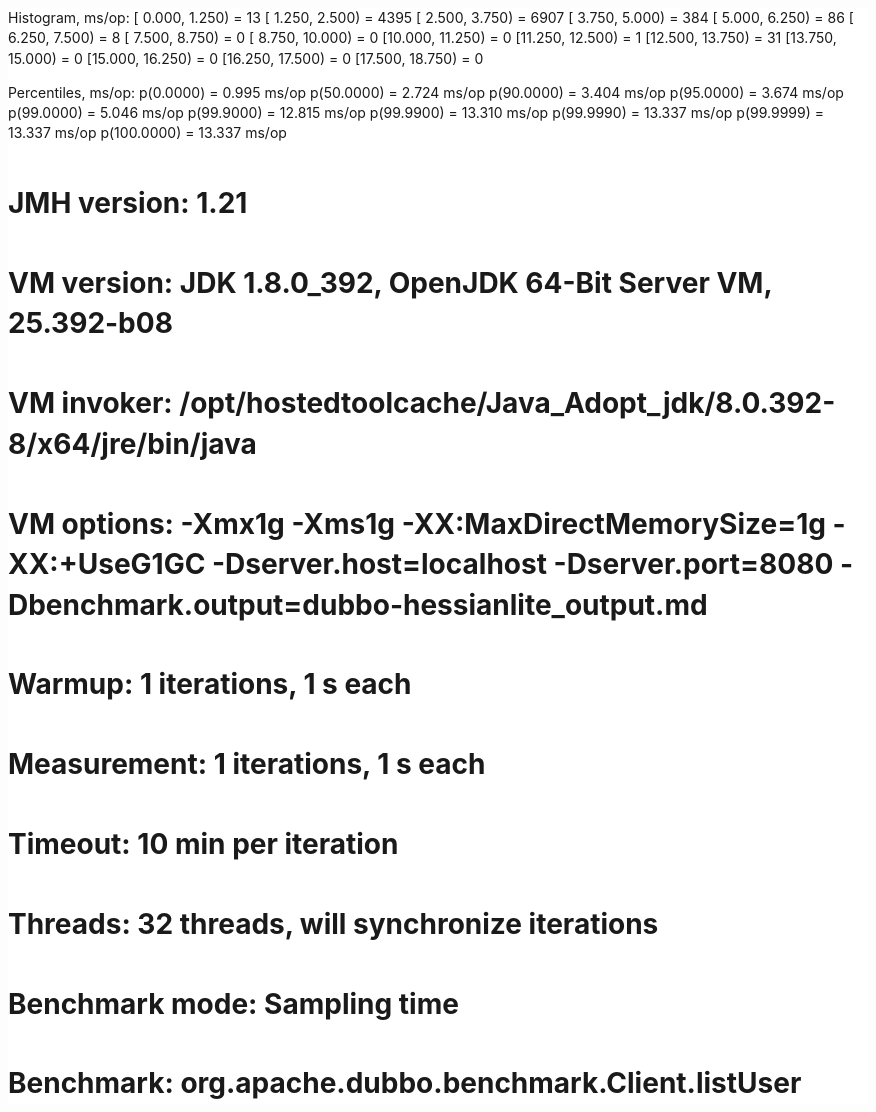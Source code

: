   Histogram, ms/op:
    [ 0.000,  1.250) = 13 
    [ 1.250,  2.500) = 4395 
    [ 2.500,  3.750) = 6907 
    [ 3.750,  5.000) = 384 
    [ 5.000,  6.250) = 86 
    [ 6.250,  7.500) = 8 
    [ 7.500,  8.750) = 0 
    [ 8.750, 10.000) = 0 
    [10.000, 11.250) = 0 
    [11.250, 12.500) = 1 
    [12.500, 13.750) = 31 
    [13.750, 15.000) = 0 
    [15.000, 16.250) = 0 
    [16.250, 17.500) = 0 
    [17.500, 18.750) = 0 

  Percentiles, ms/op:
      p(0.0000) =      0.995 ms/op
     p(50.0000) =      2.724 ms/op
     p(90.0000) =      3.404 ms/op
     p(95.0000) =      3.674 ms/op
     p(99.0000) =      5.046 ms/op
     p(99.9000) =     12.815 ms/op
     p(99.9900) =     13.310 ms/op
     p(99.9990) =     13.337 ms/op
     p(99.9999) =     13.337 ms/op
    p(100.0000) =     13.337 ms/op


# JMH version: 1.21
# VM version: JDK 1.8.0_392, OpenJDK 64-Bit Server VM, 25.392-b08
# VM invoker: /opt/hostedtoolcache/Java_Adopt_jdk/8.0.392-8/x64/jre/bin/java
# VM options: -Xmx1g -Xms1g -XX:MaxDirectMemorySize=1g -XX:+UseG1GC -Dserver.host=localhost -Dserver.port=8080 -Dbenchmark.output=dubbo-hessianlite_output.md
# Warmup: 1 iterations, 1 s each
# Measurement: 1 iterations, 1 s each
# Timeout: 10 min per iteration
# Threads: 32 threads, will synchronize iterations
# Benchmark mode: Sampling time
# Benchmark: org.apache.dubbo.benchmark.Client.listUser
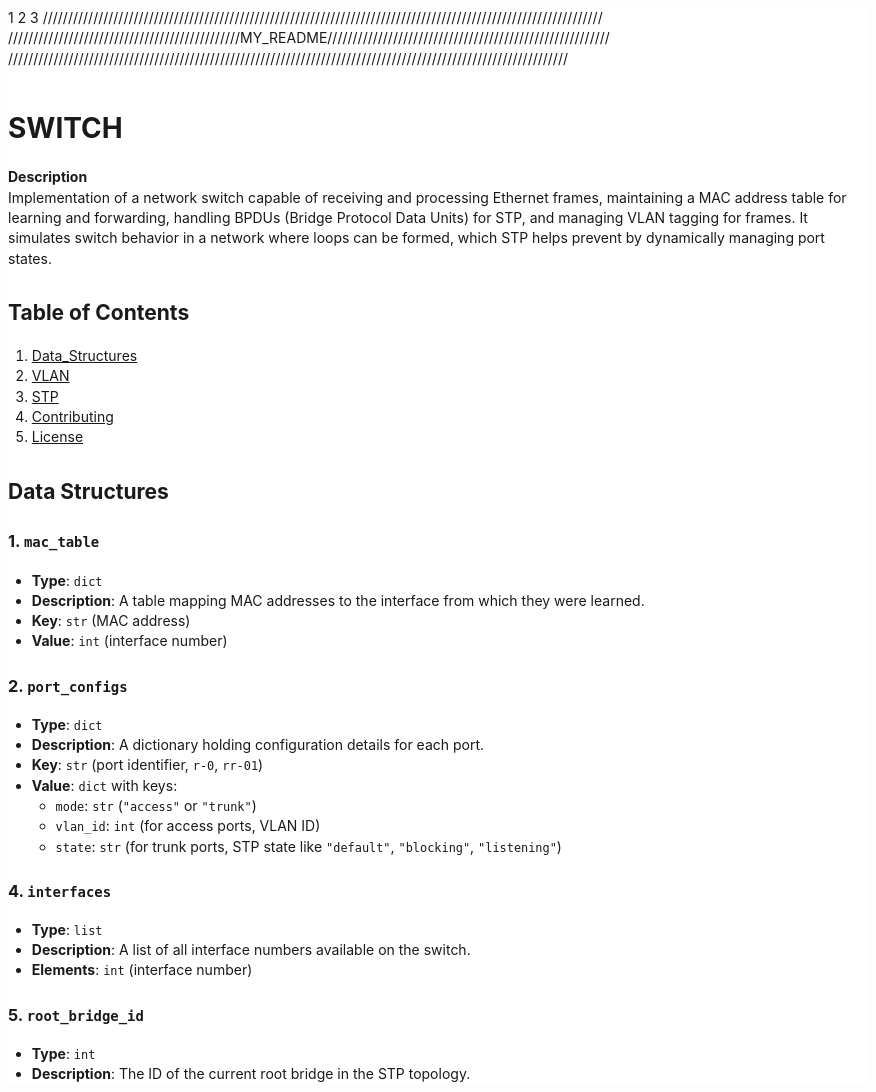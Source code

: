 1 2 3
///////////////////////////////////////////////////////////////////////////////////////////////////////////////
//////////////////////////////////////////////MY_README////////////////////////////////////////////////////////
///////////////////////////////////////////////////////////////////////////////////////////////////////////////

# SWITCH

**Description**  
Implementation of a network switch capable of receiving and processing Ethernet frames, maintaining a MAC address table for learning and forwarding, handling BPDUs (Bridge Protocol Data Units) for STP, and managing VLAN tagging for frames. It simulates switch behavior in a network where loops can be formed, which STP helps prevent by dynamically managing port states.

## Table of Contents
1. [Data_Structures](#structures)
2. [VLAN](#vlan)
3. [STP](#stp)
4. [Contributing](#contributing)
5. [License](#license)

## Data Structures

### 1. `mac_table`
- **Type**: `dict`
- **Description**: A table mapping MAC addresses to the interface from which they were learned.
- **Key**: `str` (MAC address)
- **Value**: `int` (interface number)

### 2. `port_configs`
- **Type**: `dict`
- **Description**: A dictionary holding configuration details for each port.
- **Key**: `str` (port identifier,  `r-0`, `rr-01`)
- **Value**: `dict` with keys:
  - `mode`: `str` (`"access"` or `"trunk"`)
  - `vlan_id`: `int` (for access ports, VLAN ID)
  - `state`: `str` (for trunk ports, STP state like `"default"`, `"blocking"`, `"listening"`)

### 4. `interfaces`
- **Type**: `list`
- **Description**: A list of all interface numbers available on the switch.
- **Elements**: `int` (interface number)

### 5. `root_bridge_id`
- **Type**: `int`
- **Description**: The ID of the current root bridge in the STP topology.
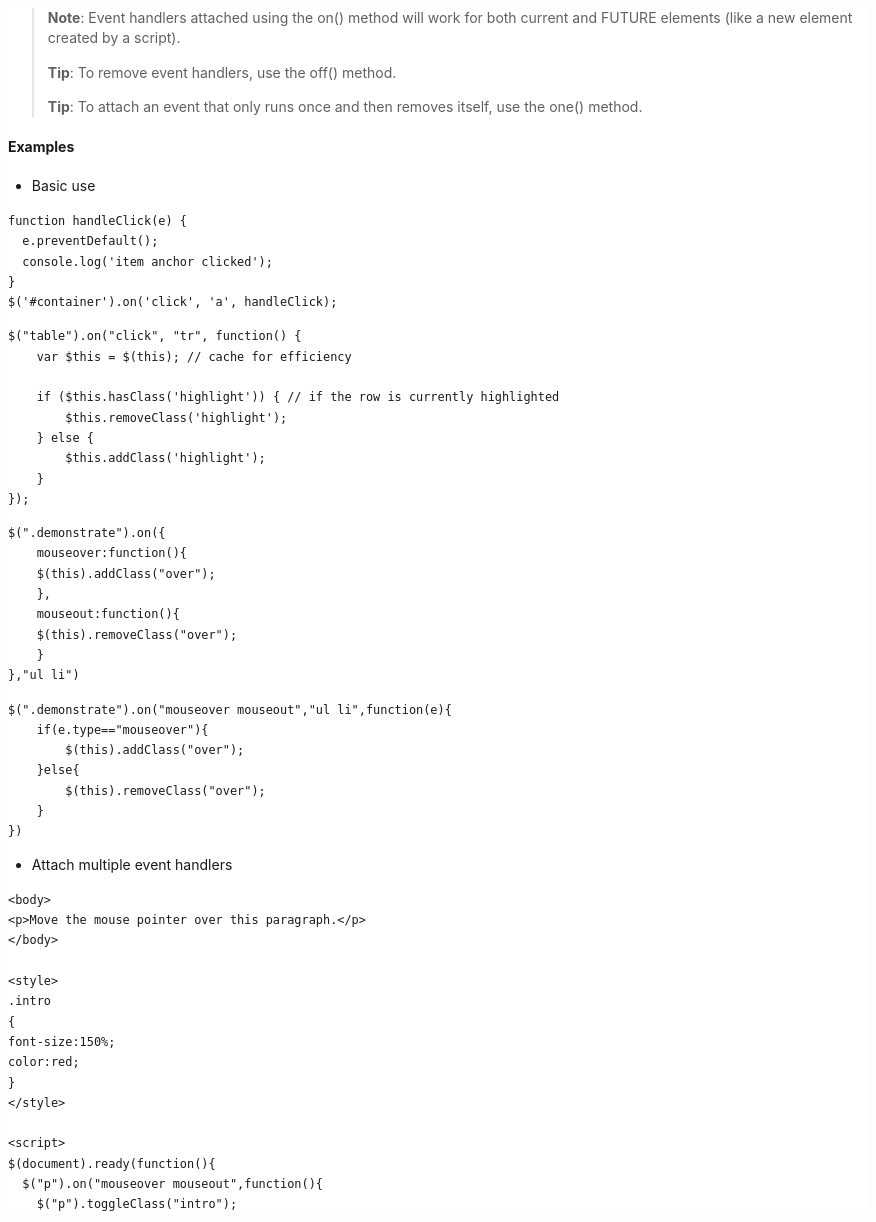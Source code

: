 > **Note**: Event handlers attached using the on() method will work for both current and FUTURE elements (like a new element created by a script).
>
> **Tip**: To remove event handlers, use the off() method.
>
> **Tip**: To attach an event that only runs once and then removes itself, use the one() method.

#### Examples

- Basic use
```
function handleClick(e) {
  e.preventDefault();
  console.log('item anchor clicked');
}
$('#container').on('click', 'a', handleClick);
```
```
$("table").on("click", "tr", function() {
    var $this = $(this); // cache for efficiency

    if ($this.hasClass('highlight')) { // if the row is currently highlighted
        $this.removeClass('highlight');
    } else {
        $this.addClass('highlight');
    }
});
```
```
$(".demonstrate").on({
	mouseover:function(){
	$(this).addClass("over");
	},
	mouseout:function(){
	$(this).removeClass("over");
	}
},"ul li")
```
```
$(".demonstrate").on("mouseover mouseout","ul li",function(e){
	if(e.type=="mouseover"){
		$(this).addClass("over");
	}else{
		$(this).removeClass("over");
	}
})
```

- Attach multiple event handlers
```
<body>
<p>Move the mouse pointer over this paragraph.</p>
</body>

<style>
.intro
{
font-size:150%;
color:red;
}
</style>

<script>
$(document).ready(function(){
  $("p").on("mouseover mouseout",function(){
    $("p").toggleClass("intro");
```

Assigned task: Return the material verbatim; the images are not to appear in the copy.

Task solution:
Source code

:   Histogram, ms/op:
    [ 0.000,  1.250) = 13 
    [ 1.250,  2.500) = 4395 
    [ 2.500,  3.750) = 6907 
    [ 3.750,  5.000) = 384 
    [ 5.000,  6.250) = 86 
    [ 6.250,  7.500) = 8 
    [ 7.500,  8.750) = 0 
    [ 8.750, 10.000) = 0 
    [10.000, 11.250) = 0 
    [11.250, 12.500) = 1 
    [12.500, 13.750) = 31 
    [13.750, 15.000) = 0 
    [15.000, 16.250) = 0 
    [16.250, 17.500) = 0 
    [17.500, 18.750) = 0 

  Percentiles, ms/op:
      p(0.0000) =      0.995 ms/op
     p(50.0000) =      2.724 ms/op
     p(90.0000) =      3.404 ms/op
     p(95.0000) =      3.674 ms/op
     p(99.0000) =      5.046 ms/op
     p(99.9000) =     12.815 ms/op
     p(99.9900) =     13.310 ms/op
     p(99.9990) =     13.337 ms/op
     p(99.9999) =     13.337 ms/op
    p(100.0000) =     13.337 ms/op


# JMH version: 1.21
# VM version: JDK 1.8.0_392, OpenJDK 64-Bit Server VM, 25.392-b08
# VM invoker: /opt/hostedtoolcache/Java_Adopt_jdk/8.0.392-8/x64/jre/bin/java
# VM options: -Xmx1g -Xms1g -XX:MaxDirectMemorySize=1g -XX:+UseG1GC -Dserver.host=localhost -Dserver.port=8080 -Dbenchmark.output=dubbo-hessianlite_output.md
# Warmup: 1 iterations, 1 s each
# Measurement: 1 iterations, 1 s each
# Timeout: 10 min per iteration
# Threads: 32 threads, will synchronize iterations
# Benchmark mode: Sampling time
# Benchmark: org.apache.dubbo.benchmark.Client.listUser
Source code

: 1 2 3
///////////////////////////////////////////////////////////////////////////////////////////////////////////////
//////////////////////////////////////////////MY_README////////////////////////////////////////////////////////
///////////////////////////////////////////////////////////////////////////////////////////////////////////////

# SWITCH

**Description**  
Implementation of a network switch capable of receiving and processing Ethernet frames, maintaining a MAC address table for learning and forwarding, handling BPDUs (Bridge Protocol Data Units) for STP, and managing VLAN tagging for frames. It simulates switch behavior in a network where loops can be formed, which STP helps prevent by dynamically managing port states.

## Table of Contents
1. [Data_Structures](#structures)
2. [VLAN](#vlan)
3. [STP](#stp)
4. [Contributing](#contributing)
5. [License](#license)

## Data Structures

### 1. `mac_table`
- **Type**: `dict`
- **Description**: A table mapping MAC addresses to the interface from which they were learned.
- **Key**: `str` (MAC address)
- **Value**: `int` (interface number)

### 2. `port_configs`
- **Type**: `dict`
- **Description**: A dictionary holding configuration details for each port.
- **Key**: `str` (port identifier,  `r-0`, `rr-01`)
- **Value**: `dict` with keys:
  - `mode`: `str` (`"access"` or `"trunk"`)
  - `vlan_id`: `int` (for access ports, VLAN ID)
  - `state`: `str` (for trunk ports, STP state like `"default"`, `"blocking"`, `"listening"`)

### 4. `interfaces`
- **Type**: `list`
- **Description**: A list of all interface numbers available on the switch.
- **Elements**: `int` (interface number)

### 5. `root_bridge_id`
- **Type**: `int`
- **Description**: The ID of the current root bridge in the STP topology.
Source code

: > **Note**: Event handlers attached using the on() method will work for both current and FUTURE elements (like a new element created by a script).
>
> **Tip**: To remove event handlers, use the off() method.
>
> **Tip**: To attach an event that only runs once and then removes itself, use the one() method.

#### Examples

- Basic use
```
function handleClick(e) {
  e.preventDefault();
  console.log('item anchor clicked');
}
$('#container').on('click', 'a', handleClick);
```
```
$("table").on("click", "tr", function() {
    var $this = $(this); // cache for efficiency

    if ($this.hasClass('highlight')) { // if the row is currently highlighted
        $this.removeClass('highlight');
    } else {
        $this.addClass('highlight');
    }
});
```
```
$(".demonstrate").on({
	mouseover:function(){
	$(this).addClass("over");
	},
	mouseout:function(){
	$(this).removeClass("over");
	}
},"ul li")
```
```
$(".demonstrate").on("mouseover mouseout","ul li",function(e){
	if(e.type=="mouseover"){
		$(this).addClass("over");
	}else{
		$(this).removeClass("over");
	}
})
```

- Attach multiple event handlers
```
<body>
<p>Move the mouse pointer over this paragraph.</p>
</body>

<style>
.intro
{
font-size:150%;
color:red;
}
</style>

<script>
$(document).ready(function(){
  $("p").on("mouseover mouseout",function(){
    $("p").toggleClass("intro");
```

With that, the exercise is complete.